Zehn Jahre lang war Wolfgang Kiehl schwerstabhängig. Von seiner Sucht und dem Absprung erzählte er Schülern in Kalbe.

Von Doreen Schulze 19.02.2020, 00:01

Kalbe l Mit dem Alkohol ging alles los. „Jeder Junkie· hat mit Alkohol angefangen“, erzählte Wolfgang Kiehl den Schülern der achten bis zehnten Klassen der Sekundarschule Kalbe. Statt Mitarbeiter einer präventiven Suchtberatung ist der 56-Jährige mit seinem Suchtmobil vor Ort. Kiehl, der selbst knapp zehn Jahre lang Drogen konsumierte und „schwerstabhängig war“, wie er sagte, schilderte den Schülern, wie es dazu kam und berichtete vom schweren Weg, aus der Sucht wieder herauszukommen.
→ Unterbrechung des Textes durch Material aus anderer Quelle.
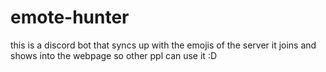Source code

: # emote-hunter
this is a discord bot that syncs up with the emojis of the server it joins and shows into the webpage so other ppl can use it :D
Den Absprung schaffte er vor 20 Jahren. Seit 2007 ist er bundesweit in Schulen unterwegs, um Jugendliche zum Thema Drogen aufzuklären. „150.000 Schüler habe ich schon erreicht“, sagte er nicht ohne Stolz im Volksstimme-Gespräch. In Der Sekundarschule Kalbe war er am Montag nun erstmals zu Gast.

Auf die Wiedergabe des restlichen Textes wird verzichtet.